» ASSIGNED TASK: Report every line of the records that contains the word "langle".

» SOURCE INFORMATION:

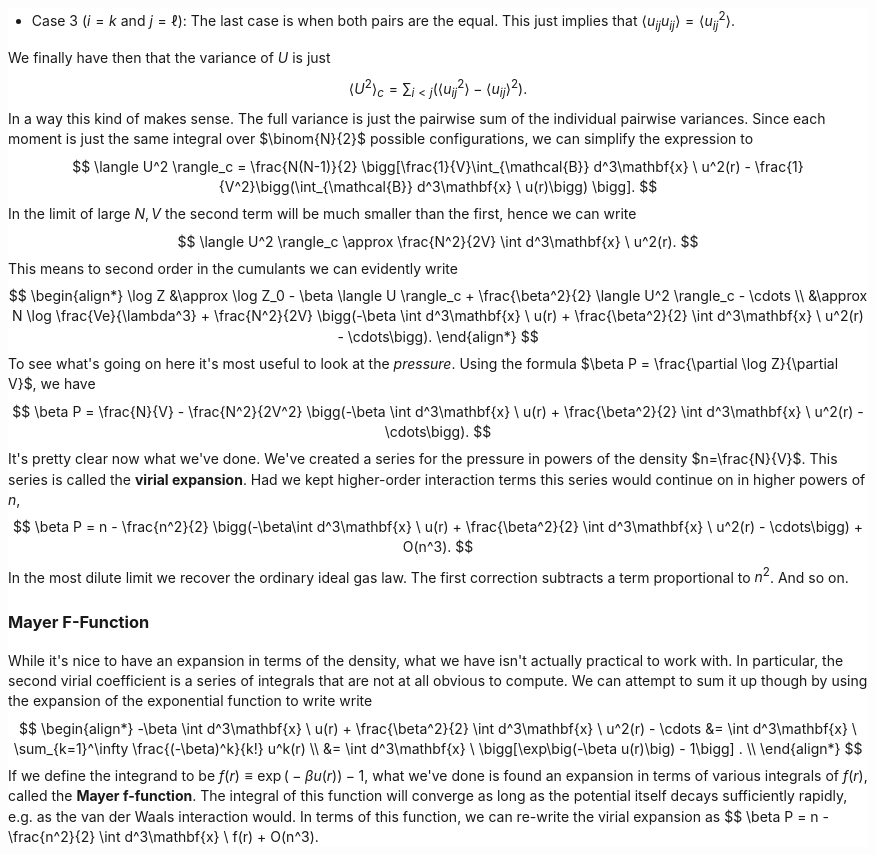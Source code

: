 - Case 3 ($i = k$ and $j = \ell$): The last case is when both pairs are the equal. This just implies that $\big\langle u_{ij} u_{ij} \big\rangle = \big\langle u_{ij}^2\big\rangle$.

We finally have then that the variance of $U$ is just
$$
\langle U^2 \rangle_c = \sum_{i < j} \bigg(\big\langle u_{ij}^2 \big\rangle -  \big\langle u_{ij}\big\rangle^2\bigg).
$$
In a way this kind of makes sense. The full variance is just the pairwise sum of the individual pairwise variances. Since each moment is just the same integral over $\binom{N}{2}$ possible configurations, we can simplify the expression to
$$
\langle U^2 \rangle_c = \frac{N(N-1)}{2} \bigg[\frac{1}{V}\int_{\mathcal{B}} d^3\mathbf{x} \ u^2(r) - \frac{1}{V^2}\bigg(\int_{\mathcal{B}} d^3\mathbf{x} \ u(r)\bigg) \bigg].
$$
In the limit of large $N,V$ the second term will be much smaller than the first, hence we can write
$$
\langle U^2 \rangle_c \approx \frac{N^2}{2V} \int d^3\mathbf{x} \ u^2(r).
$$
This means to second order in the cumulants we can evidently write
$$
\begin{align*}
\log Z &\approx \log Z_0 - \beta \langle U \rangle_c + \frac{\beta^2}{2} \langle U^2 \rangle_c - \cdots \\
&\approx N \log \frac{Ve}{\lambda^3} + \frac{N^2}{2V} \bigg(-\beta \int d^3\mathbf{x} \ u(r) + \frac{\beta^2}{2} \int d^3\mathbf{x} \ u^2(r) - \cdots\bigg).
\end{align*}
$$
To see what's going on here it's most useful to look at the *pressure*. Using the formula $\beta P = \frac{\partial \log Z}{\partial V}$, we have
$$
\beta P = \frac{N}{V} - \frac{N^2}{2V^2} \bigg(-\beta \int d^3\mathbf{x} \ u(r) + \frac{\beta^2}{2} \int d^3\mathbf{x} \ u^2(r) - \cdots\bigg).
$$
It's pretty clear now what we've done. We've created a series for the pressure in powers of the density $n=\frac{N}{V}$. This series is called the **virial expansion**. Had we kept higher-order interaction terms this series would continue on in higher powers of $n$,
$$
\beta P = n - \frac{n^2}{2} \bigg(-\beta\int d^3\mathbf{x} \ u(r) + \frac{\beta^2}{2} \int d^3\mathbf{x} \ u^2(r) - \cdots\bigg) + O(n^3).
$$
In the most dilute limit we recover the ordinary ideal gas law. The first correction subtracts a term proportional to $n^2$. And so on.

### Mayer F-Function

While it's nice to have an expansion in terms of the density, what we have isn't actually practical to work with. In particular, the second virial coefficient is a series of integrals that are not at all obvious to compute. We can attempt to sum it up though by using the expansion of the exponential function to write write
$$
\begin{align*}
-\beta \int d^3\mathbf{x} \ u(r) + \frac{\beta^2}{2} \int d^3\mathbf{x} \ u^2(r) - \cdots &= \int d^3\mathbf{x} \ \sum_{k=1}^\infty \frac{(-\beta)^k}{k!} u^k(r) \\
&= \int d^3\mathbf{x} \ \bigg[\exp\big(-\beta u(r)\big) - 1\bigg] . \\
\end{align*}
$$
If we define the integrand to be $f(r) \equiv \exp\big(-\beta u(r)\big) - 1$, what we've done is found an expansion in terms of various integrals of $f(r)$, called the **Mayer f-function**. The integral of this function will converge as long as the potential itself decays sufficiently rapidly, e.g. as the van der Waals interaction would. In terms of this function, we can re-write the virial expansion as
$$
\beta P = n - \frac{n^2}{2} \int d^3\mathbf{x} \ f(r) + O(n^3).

» ANSWER TO THE EXERCISE:
: - Case 3 ($i = k$ and $j = \ell$): The last case is when both pairs are the equal. This just implies that $\big\langle u_{ij} u_{ij} \big\rangle = \big\langle u_{ij}^2\big\rangle$.
\langle U^2 \rangle_c = \sum_{i < j} \bigg(\big\langle u_{ij}^2 \big\rangle -  \big\langle u_{ij}\big\rangle^2\bigg).
\langle U^2 \rangle_c = \frac{N(N-1)}{2} \bigg[\frac{1}{V}\int_{\mathcal{B}} d^3\mathbf{x} \ u^2(r) - \frac{1}{V^2}\bigg(\int_{\mathcal{B}} d^3\mathbf{x} \ u(r)\bigg) \bigg].
\langle U^2 \rangle_c \approx \frac{N^2}{2V} \int d^3\mathbf{x} \ u^2(r).
\log Z &\approx \log Z_0 - \beta \langle U \rangle_c + \frac{\beta^2}{2} \langle U^2 \rangle_c - \cdots \\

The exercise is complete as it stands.